In the fall of 1997, Jesse Oxfeld was a senior at Stanford University, serving as a columnist at the prestigious Stanford Daily.
But when he wrote a column about a new freshman named Chelsea Clinton, he got much greater fame. And lost his column.
Although the column never ran -- having been spiked by top editors who objected to his writing about the new famous student -- top editors chose to use it to dismiss him.
And national media noted the incident as part of their own coverage of the junior Clinton's schooling and to discuss how a famous daughter should be covered.
“It was a crazy experience as I recall,” Oxfeld told me today. “I was the first guest on the first show of The Big Show (Keith Olbermann's first MSNBC program) and I got favorable attention from both Rush Limbaugh and Nat Hentoff.”
Fast forward 13 years, Oxfeld has built quite a resume in the news biz as a veteran of Gawker.com, ABC News, Mediabistro, New York magazine and now a theater critic for the New York Observer and executive editor of Tablet magazine. (Full disclosure: we also worked together at Editor & Publisher where he was a top notch web editor and an expert at online writing and editing.)
With Chelsea Clinton's wedding approaching this weekend, and drawing overcoverage of its own, Oxfeld decided to finally release the famed column. He posted it on Facebook earlier today.
(See it below)
“I had talked to a friend at The Daily Beast about writing something about it with the wedding coming up, but it never came about,” he said. “But I had dug it up and decide that this is what Facebook is for so I posted it there.”
Oxfeld said after reading it for the first time in many years, the column's point still resonated.
“The substance of it was saying they want their privacy, but they were creating a whole production (on move-in day) while demanding that you ignore them,” he said. “That is sort of what is happening now (with the wedding).”
The column, as it turns out, was not even entirely about Ms. Clinton, giving her space as one of three subjects that Oxfeld chose to wrote about in the piece.
Below is the alleged offensive portion of that column, which would have run in The Stanford Daily on September 26, 1997.

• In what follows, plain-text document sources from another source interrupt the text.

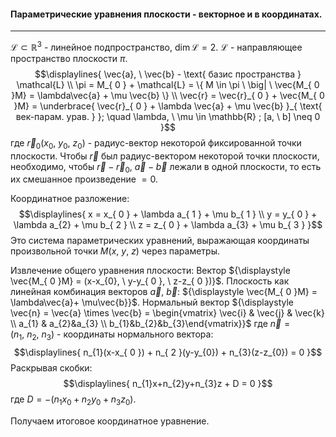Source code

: #### Параметрические уравнения плоскости - векторное и в координатах.
---
${\displaystyle \mathcal{L} \subset \mathbb{R}^{ 3 }}$ - линейное подпространство, ${\displaystyle \dim\mathcal{L} = 2}$. ${\displaystyle \mathcal{L}}$ - направляющее пространство плоскости ${\displaystyle \pi}$.
$$\displaylines{
\vec{a}, \  \vec{b} - \text{ базис пространства  } \mathcal{L} \\
\pi = M_{ 0 } + \mathcal{L} = \{ M \in  \pi  \ \big| \ \vec{M_{ 0 }M} = \lambda\vec{a} + \mu \vec{b} \} \\
\vec{r} = \vec{r}_{ 0 } + \vec{M_{ 0 }M} = \underbrace{ \vec{r}_{ 0 } + \lambda \vec{a} + \mu \vec{b} }_{ \text{ век-парам. урав. } };  \quad \lambda, \  \mu \in  \mathbb{R} ; [a, \  b] \neq 0
}$$
где ${\displaystyle \vec{r}_{ 0 }(x_{0}, \ y_{0}, \ z_{0})}$ - радиус-вектор некоторой фиксированной точки плоскости.
Чтобы ${\displaystyle \vec{r}}$ был радиус-вектором некоторой точки плоскости, необходимо, чтобы ${\displaystyle \vec{r}-\vec{r}_{ 0 }}$, ${\displaystyle \vec{a}-\vec{b}}$ лежали в одной плоскости, то есть их смешанное произведение ${\displaystyle =0}$.

Координатное разложение:
$$\displaylines{
x = x_{ 0 } + \lambda a_{ 1 } + \mu b_{ 1 } \\
y = y_{ 0 } + \lambda a_{2} + \mu b_{ 2 } \\
z = z_{ 0 } + \lambda a_{3} + \mu b_{ 3 }
}$$
Это система параметрических уравнений, выражающая координаты произвольной точки ${\displaystyle M(x, \ y, \ z)}$ через параметры.

Извлечение общего уравнения плоскости:
Вектор ${\displaystyle \vec{M_{ 0 }M} = (x-x_{0}, \ y-y_{ 0 }, \ z-z_{ 0 })}$. 
Плоскость как линейная комбинация векторов ${\displaystyle \vec{a}, \ \vec{b}}$: ${\displaystyle \vec{M_{ 0 }M} = \lambda\vec{a}+ \mu\vec{b}}$.
Нормальный вектор ${\displaystyle \vec{n} = \vec{a} \times \vec{b} = \begin{vmatrix} \vec{i} & \vec{j} & \vec{k} \\ a_{1} & a_{2}&a_{3} \\ b_{1}&b_{2}&b_{3}\end{vmatrix}}$ где ${\displaystyle \vec{n} = (n_{1}, \ n_{2}, \ n_{3})}$ - координаты нормального вектора:
$$\displaylines{
n_{1}(x-x_{ 0 }) + n_{ 2 }(y-y_{0}) + n_{3}(z-z_{0}) = 0
}$$
Раскрывая скобки:
$$\displaylines{
n_{1}x+n_{2}y+n_{3}z + D = 0
}$$
где ${\displaystyle D = -(n_{1}x_{ 0 } + n_{2}y_{0} + n_{3}z_{0})}$.

Получаем итоговое координатное уравнение.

The president and his progeny
As all but the comatose know, Chelsea Clinton arrived at Stanford with the other incoming freshman a week ago. She was accompanied by her mom and dad, their Secret Service details, assorted White House aides and somewhere in the neighborhood of 250 credentialed members of the press.
Since day one (that is, since April 30, when it was revealed that Chelsea would be attending Stanford), everyone at this university has gone to great pains assuring the world that she'll have a typical college experience. “As much as possible,” goes the official line, crafted with precision by the University's spokespeople, “we plan to treat her like any other Stanford student.” The Daily, famously, has gone just as far as Terry Shepard and friends, issuing its profoundly Clintonian policy of don't ask (anything about her life), don't tell (anyone outside the campus what you might happen to discover about her life), don't pursue (her, at all).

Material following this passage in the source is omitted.